En l’espèce, le délégataire de l’exploitation d’une concession de plage ayant présenté une offre en vue d’en obtenir le renouvellement, a vu son offre rejetée par l’autorité délégante. Cette dernière a déclaré la procédure de passation sans suite, en invoquant les manquements contractuels commis par la société candidate et titulaire sortant. La société candidate sollicitait la condamnation de l’autorité délégante à l’indemnisation de son préjudice financier causé par le rejet de son offre, qu’elle estimait fautif.
Les juges rappellent tout d’abord, conformément à la jurisprudence du Conseil d’Etat (CE, 18 juin 2003, n° 249630), que lorsqu’un candidat à l’attribution d’un contrat public demande la réparation du préjudice né de son éviction irrégulière de la procédure d’attribution, il appartient au juge de vérifier d’abord si l’entreprise était ou non dépourvue de toute chance de remporter le contrat.
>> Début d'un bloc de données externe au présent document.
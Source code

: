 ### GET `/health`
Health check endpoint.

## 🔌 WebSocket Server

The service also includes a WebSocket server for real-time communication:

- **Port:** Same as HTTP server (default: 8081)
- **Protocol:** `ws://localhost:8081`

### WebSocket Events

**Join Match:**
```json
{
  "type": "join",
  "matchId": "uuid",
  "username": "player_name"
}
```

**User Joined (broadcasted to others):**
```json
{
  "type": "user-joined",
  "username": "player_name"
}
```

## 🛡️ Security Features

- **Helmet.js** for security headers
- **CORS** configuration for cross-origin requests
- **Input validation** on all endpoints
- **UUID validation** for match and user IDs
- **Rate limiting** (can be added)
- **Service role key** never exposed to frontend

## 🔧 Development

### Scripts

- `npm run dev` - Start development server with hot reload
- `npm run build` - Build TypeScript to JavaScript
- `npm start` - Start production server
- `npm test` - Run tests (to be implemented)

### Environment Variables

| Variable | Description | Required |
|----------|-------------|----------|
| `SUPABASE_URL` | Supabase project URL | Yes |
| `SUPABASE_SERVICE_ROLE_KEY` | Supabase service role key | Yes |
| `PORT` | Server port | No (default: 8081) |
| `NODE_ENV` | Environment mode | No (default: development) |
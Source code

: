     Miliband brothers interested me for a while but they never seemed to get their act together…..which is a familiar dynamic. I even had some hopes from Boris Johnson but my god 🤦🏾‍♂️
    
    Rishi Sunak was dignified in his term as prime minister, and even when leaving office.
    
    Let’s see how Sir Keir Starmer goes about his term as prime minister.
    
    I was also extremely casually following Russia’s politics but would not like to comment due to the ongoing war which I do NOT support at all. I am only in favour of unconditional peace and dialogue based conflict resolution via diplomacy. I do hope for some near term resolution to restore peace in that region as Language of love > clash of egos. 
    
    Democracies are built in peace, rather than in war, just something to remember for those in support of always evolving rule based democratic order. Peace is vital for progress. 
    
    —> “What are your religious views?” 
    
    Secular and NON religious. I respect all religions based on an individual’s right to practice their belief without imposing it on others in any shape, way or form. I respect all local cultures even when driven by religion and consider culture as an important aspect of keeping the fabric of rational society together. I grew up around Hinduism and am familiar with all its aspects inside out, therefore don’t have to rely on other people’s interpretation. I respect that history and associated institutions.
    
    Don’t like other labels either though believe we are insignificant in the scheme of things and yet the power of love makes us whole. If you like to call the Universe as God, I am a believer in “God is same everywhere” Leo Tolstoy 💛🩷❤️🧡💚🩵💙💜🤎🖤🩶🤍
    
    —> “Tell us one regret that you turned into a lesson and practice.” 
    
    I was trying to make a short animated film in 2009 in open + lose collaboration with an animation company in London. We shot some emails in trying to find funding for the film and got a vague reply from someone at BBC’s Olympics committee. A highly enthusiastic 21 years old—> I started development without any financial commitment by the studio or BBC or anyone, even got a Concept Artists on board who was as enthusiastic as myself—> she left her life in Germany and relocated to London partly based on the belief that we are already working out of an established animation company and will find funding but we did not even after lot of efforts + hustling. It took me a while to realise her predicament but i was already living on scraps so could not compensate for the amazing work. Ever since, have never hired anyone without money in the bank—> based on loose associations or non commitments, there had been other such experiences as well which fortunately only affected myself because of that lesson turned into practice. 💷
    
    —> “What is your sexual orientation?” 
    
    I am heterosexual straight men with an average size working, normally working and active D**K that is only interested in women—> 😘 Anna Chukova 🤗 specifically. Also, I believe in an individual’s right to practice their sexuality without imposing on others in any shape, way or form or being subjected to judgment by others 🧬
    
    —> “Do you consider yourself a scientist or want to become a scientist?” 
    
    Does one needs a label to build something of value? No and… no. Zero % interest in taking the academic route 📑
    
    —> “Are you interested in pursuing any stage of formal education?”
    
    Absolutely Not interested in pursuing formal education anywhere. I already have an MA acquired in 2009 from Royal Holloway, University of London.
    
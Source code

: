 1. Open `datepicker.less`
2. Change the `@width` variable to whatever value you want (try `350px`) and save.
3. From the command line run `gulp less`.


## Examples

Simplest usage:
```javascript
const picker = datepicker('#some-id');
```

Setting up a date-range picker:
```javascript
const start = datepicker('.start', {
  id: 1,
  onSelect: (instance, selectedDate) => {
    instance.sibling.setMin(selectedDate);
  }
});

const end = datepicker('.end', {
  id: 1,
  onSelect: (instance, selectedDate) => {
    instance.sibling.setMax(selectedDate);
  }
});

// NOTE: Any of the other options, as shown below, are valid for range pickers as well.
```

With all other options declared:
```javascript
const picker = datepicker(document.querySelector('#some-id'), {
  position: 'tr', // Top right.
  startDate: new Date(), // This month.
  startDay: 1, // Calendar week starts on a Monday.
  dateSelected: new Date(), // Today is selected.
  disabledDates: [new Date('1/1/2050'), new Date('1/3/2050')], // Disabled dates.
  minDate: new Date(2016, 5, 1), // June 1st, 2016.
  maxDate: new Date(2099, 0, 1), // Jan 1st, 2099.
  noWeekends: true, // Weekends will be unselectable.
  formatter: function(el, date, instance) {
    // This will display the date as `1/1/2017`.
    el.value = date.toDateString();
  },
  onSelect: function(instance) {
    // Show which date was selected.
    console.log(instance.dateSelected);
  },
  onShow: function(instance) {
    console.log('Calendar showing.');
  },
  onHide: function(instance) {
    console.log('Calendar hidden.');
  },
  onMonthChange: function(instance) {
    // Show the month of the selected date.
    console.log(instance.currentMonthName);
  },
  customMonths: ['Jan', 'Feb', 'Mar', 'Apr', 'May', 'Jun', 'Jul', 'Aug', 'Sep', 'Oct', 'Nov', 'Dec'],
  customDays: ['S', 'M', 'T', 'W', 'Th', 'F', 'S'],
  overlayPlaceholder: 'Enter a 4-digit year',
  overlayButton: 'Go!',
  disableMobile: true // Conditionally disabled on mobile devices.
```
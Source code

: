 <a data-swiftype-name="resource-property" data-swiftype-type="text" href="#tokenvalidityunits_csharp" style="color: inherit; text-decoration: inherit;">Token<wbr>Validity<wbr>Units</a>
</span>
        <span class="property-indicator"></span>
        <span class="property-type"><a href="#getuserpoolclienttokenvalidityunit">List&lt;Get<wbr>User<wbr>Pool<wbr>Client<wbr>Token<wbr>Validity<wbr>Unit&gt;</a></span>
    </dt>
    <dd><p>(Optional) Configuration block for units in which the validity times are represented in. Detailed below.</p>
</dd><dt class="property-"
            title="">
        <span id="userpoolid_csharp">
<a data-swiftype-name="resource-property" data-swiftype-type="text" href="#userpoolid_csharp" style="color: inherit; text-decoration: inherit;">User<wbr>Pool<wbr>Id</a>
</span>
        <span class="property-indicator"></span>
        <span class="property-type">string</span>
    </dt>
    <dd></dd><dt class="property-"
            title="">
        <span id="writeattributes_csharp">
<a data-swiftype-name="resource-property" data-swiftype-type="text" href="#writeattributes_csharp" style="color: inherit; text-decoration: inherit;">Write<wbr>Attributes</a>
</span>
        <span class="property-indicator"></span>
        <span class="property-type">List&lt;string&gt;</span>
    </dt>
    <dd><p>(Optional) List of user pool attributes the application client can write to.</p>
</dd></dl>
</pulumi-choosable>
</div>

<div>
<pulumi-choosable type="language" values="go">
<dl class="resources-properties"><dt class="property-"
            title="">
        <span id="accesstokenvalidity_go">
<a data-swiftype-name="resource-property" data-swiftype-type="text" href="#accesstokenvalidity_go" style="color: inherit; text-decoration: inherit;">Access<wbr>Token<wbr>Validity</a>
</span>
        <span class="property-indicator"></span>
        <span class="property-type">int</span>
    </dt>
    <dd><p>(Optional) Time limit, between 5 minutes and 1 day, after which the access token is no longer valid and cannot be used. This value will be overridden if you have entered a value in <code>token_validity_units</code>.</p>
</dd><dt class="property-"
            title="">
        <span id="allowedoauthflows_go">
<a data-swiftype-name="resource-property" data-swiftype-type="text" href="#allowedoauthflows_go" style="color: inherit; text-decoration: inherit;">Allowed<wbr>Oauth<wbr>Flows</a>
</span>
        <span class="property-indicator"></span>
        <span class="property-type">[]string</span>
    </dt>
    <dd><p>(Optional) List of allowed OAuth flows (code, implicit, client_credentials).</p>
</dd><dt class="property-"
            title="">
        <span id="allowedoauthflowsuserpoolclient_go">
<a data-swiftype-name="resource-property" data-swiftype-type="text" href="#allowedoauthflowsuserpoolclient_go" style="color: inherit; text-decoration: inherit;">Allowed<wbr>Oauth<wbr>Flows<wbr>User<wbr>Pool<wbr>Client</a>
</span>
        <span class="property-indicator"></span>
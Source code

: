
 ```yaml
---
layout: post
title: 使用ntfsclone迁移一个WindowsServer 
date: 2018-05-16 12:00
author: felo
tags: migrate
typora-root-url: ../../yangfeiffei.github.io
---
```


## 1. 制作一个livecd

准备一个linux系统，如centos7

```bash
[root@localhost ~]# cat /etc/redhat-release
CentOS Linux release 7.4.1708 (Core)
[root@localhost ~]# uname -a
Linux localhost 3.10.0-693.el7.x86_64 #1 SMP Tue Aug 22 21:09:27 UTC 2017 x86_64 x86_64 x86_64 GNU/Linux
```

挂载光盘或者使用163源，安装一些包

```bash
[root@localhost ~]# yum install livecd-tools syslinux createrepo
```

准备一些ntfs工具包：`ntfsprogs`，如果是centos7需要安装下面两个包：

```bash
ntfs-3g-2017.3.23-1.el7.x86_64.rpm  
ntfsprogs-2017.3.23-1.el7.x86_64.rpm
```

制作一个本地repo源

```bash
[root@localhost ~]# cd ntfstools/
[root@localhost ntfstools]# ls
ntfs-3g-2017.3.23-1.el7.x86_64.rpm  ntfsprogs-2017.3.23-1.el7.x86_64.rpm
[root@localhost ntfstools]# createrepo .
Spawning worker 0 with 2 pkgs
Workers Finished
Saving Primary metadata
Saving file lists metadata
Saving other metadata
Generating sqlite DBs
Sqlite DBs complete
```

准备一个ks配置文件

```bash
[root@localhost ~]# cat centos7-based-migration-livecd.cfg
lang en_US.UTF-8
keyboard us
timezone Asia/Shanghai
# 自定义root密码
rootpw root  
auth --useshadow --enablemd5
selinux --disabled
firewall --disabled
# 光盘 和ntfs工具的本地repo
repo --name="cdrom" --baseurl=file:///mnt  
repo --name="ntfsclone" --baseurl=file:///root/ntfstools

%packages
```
Si l’entreprise avait des chances sérieuses d’emporter le contrat et si les juges constatent une irrégularité procédurale ayant conduit à son éviction, le candidat évincé peut être indemnisé de son préjudice direct et certain, en tenant compte de l’aléa qui affecte les résultats de cette exploitation et la durée de celle-ci. En revanche, le candidat ne peut prétendre à l’indemnisation de son manque à gagner si l’autorité délégante a renoncé à conclure le contrat pour un motif d’intérêt général.
En l’espèce, l’autorité concédante avait invoqué des manquements commis par l’attributaire sortant, dans le cadre de l’exécution de son contrat, notamment en ce qui concerne les règles d’urbanisme et les obligations contractuelles. Les juges ont estimé que les manquements reprochés ne justifiaient pas l’annulation de la procédure et un renoncement à conclure le contrat pour motif d’intérêt général.
Le Tribunal condamne donc l’autorité concédante à verser au titulaire sortant, candidat indûment évincé, la somme de 55 000 euros correspondant à son manque à gagner (incluant les frais de présentation de l’offre), estimé sur la base du compte de résultat prévisionnel et prenant en compte l’aléa affectant les résultats de ce type d’exploitation et la durée du sous-traité de concession, ainsi que la période d’état d’urgence sanitaire ayant impacté les résultats.